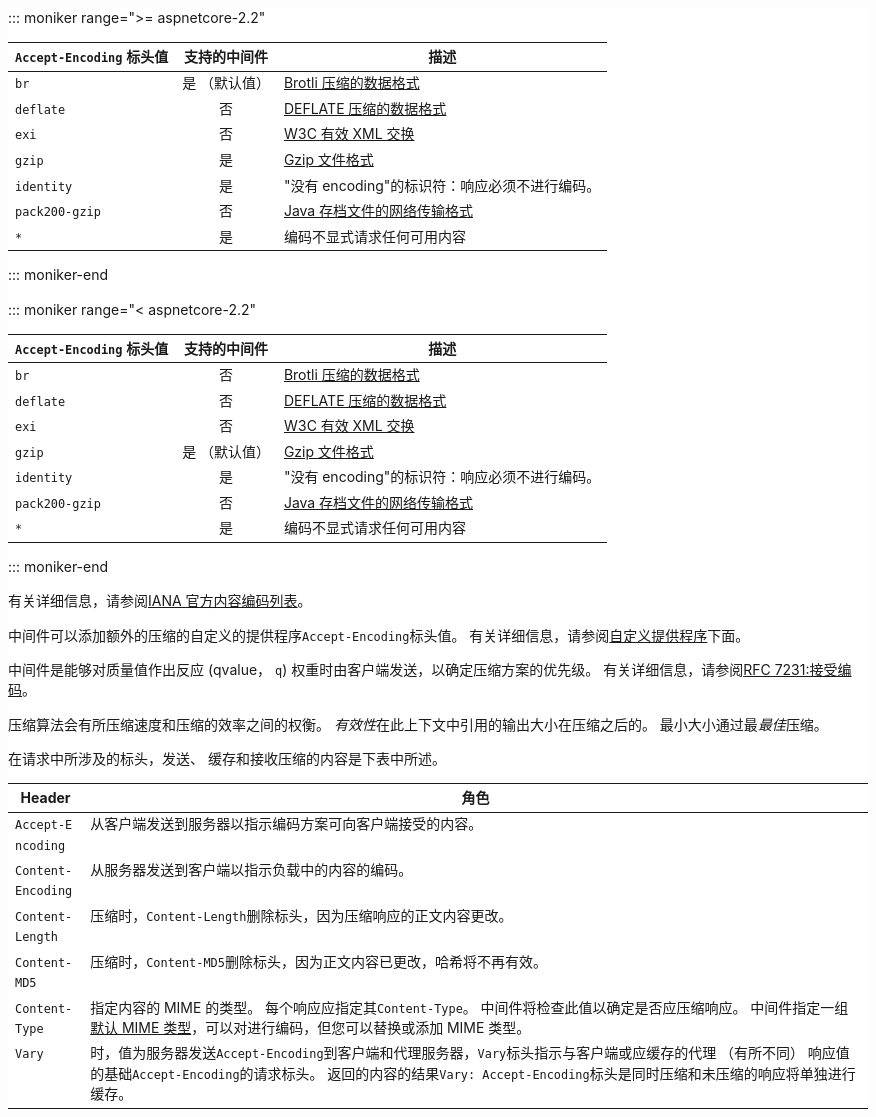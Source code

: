 ::: moniker range=">= aspnetcore-2.2"

| `Accept-Encoding` 标头值 | 支持的中间件 | 描述 |
| ------------------------------- | :------------------: | ----------- |
| `br`                            | 是 （默认值）        | [Brotli 压缩的数据格式](https://tools.ietf.org/html/rfc7932) |
| `deflate`                       | 否                   | [DEFLATE 压缩的数据格式](https://tools.ietf.org/html/rfc1951) |
| `exi`                           | 否                   | [W3C 有效 XML 交换](https://tools.ietf.org/id/draft-varga-netconf-exi-capability-00.html) |
| `gzip`                          | 是                  | [Gzip 文件格式](https://tools.ietf.org/html/rfc1952) |
| `identity`                      | 是                  | "没有 encoding"的标识符：响应必须不进行编码。 |
| `pack200-gzip`                  | 否                   | [Java 存档文件的网络传输格式](https://jcp.org/aboutJava/communityprocess/review/jsr200/index.html) |
| `*`                             | 是                  | 编码不显式请求任何可用内容 |

::: moniker-end

::: moniker range="< aspnetcore-2.2"

| `Accept-Encoding` 标头值 | 支持的中间件 | 描述 |
| ------------------------------- | :------------------: | ----------- |
| `br`                            | 否                   | [Brotli 压缩的数据格式](https://tools.ietf.org/html/rfc7932) |
| `deflate`                       | 否                   | [DEFLATE 压缩的数据格式](https://tools.ietf.org/html/rfc1951) |
| `exi`                           | 否                   | [W3C 有效 XML 交换](https://tools.ietf.org/id/draft-varga-netconf-exi-capability-00.html) |
| `gzip`                          | 是 （默认值）        | [Gzip 文件格式](https://tools.ietf.org/html/rfc1952) |
| `identity`                      | 是                  | "没有 encoding"的标识符：响应必须不进行编码。 |
| `pack200-gzip`                  | 否                   | [Java 存档文件的网络传输格式](https://jcp.org/aboutJava/communityprocess/review/jsr200/index.html) |
| `*`                             | 是                  | 编码不显式请求任何可用内容 |

::: moniker-end

有关详细信息，请参阅[IANA 官方内容编码列表](http://www.iana.org/assignments/http-parameters/http-parameters.xml#http-content-coding-registry)。

中间件可以添加额外的压缩的自定义的提供程序`Accept-Encoding`标头值。 有关详细信息，请参阅[自定义提供程序](#custom-providers)下面。

中间件是能够对质量值作出反应 (qvalue， `q`) 权重时由客户端发送，以确定压缩方案的优先级。 有关详细信息，请参阅[RFC 7231:接受编码](https://tools.ietf.org/html/rfc7231#section-5.3.4)。

压缩算法会有所压缩速度和压缩的效率之间的权衡。 *有效性*在此上下文中引用的输出大小在压缩之后的。 最小大小通过最*最佳*压缩。

在请求中所涉及的标头，发送、 缓存和接收压缩的内容是下表中所述。

| Header             | 角色 |
| ------------------ | ---- |
| `Accept-Encoding`  | 从客户端发送到服务器以指示编码方案可向客户端接受的内容。 |
| `Content-Encoding` | 从服务器发送到客户端以指示负载中的内容的编码。 |
| `Content-Length`   | 压缩时，`Content-Length`删除标头，因为压缩响应的正文内容更改。 |
| `Content-MD5`      | 压缩时，`Content-MD5`删除标头，因为正文内容已更改，哈希将不再有效。 |
| `Content-Type`     | 指定内容的 MIME 的类型。 每个响应应指定其`Content-Type`。 中间件将检查此值以确定是否应压缩响应。 中间件指定一组[默认 MIME 类型](#mime-types)，可以对进行编码，但您可以替换或添加 MIME 类型。 |
| `Vary`             | 时，值为服务器发送`Accept-Encoding`到客户端和代理服务器，`Vary`标头指示与客户端或应缓存的代理 （有所不同） 响应值的基础`Accept-Encoding`的请求标头。 返回的内容的结果`Vary: Accept-Encoding`标头是同时压缩和未压缩的响应将单独进行缓存。 |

## Problem to solve
Copy out each line of the data that holds the string "有关详细信息".

## Solution
有关详细信息，请参阅[IANA 官方内容编码列表](http://www.iana.org/assignments/http-parameters/http-parameters.xml#http-content-coding-registry)。
中间件可以添加额外的压缩的自定义的提供程序`Accept-Encoding`标头值。 有关详细信息，请参阅[自定义提供程序](#custom-providers)下面。
中间件是能够对质量值作出反应 (qvalue， `q`) 权重时由客户端发送，以确定压缩方案的优先级。 有关详细信息，请参阅[RFC 7231:接受编码](https://tools.ietf.org/html/rfc7231#section-5.3.4)。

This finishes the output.